== TASK DETAILS ==
The whole of the data is to be reproduced exactly.

== EXTRACTED DATA ==
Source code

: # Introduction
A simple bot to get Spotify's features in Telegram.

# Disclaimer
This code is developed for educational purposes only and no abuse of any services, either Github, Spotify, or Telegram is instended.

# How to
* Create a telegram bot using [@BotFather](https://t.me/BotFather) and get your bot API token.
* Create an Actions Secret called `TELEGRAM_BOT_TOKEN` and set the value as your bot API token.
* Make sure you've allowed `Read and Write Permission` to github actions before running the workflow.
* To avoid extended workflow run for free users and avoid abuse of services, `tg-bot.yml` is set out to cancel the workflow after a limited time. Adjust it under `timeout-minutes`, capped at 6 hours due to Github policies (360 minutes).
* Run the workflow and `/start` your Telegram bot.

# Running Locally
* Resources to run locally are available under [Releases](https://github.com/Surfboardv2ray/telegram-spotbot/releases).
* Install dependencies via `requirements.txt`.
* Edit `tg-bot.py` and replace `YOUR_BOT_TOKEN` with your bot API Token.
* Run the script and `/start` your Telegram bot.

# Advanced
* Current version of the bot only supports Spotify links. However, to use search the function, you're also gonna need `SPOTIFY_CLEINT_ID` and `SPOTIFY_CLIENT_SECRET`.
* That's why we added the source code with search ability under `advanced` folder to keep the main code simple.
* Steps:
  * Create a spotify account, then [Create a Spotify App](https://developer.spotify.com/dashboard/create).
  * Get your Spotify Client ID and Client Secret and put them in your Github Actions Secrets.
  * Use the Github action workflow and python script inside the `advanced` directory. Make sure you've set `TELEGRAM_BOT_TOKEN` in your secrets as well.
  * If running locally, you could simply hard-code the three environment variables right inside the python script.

== RESULT OF THIS TASK ==
Source code

: # Introduction
A simple bot to get Spotify's features in Telegram.

# Disclaimer
This code is developed for educational purposes only and no abuse of any services, either Github, Spotify, or Telegram is instended.

# How to
* Create a telegram bot using [@BotFather](https://t.me/BotFather) and get your bot API token.
* Create an Actions Secret called `TELEGRAM_BOT_TOKEN` and set the value as your bot API token.
* Make sure you've allowed `Read and Write Permission` to github actions before running the workflow.
* To avoid extended workflow run for free users and avoid abuse of services, `tg-bot.yml` is set out to cancel the workflow after a limited time. Adjust it under `timeout-minutes`, capped at 6 hours due to Github policies (360 minutes).
* Run the workflow and `/start` your Telegram bot.

# Running Locally
* Resources to run locally are available under [Releases](https://github.com/Surfboardv2ray/telegram-spotbot/releases).
* Install dependencies via `requirements.txt`.
* Edit `tg-bot.py` and replace `YOUR_BOT_TOKEN` with your bot API Token.
* Run the script and `/start` your Telegram bot.

# Advanced
* Current version of the bot only supports Spotify links. However, to use search the function, you're also gonna need `SPOTIFY_CLEINT_ID` and `SPOTIFY_CLIENT_SECRET`.
* That's why we added the source code with search ability under `advanced` folder to keep the main code simple.
* Steps:
  * Create a spotify account, then [Create a Spotify App](https://developer.spotify.com/dashboard/create).
  * Get your Spotify Client ID and Client Secret and put them in your Github Actions Secrets.
  * Use the Github action workflow and python script inside the `advanced` directory. Make sure you've set `TELEGRAM_BOT_TOKEN` in your secrets as well.
  * If running locally, you could simply hard-code the three environment variables right inside the python script.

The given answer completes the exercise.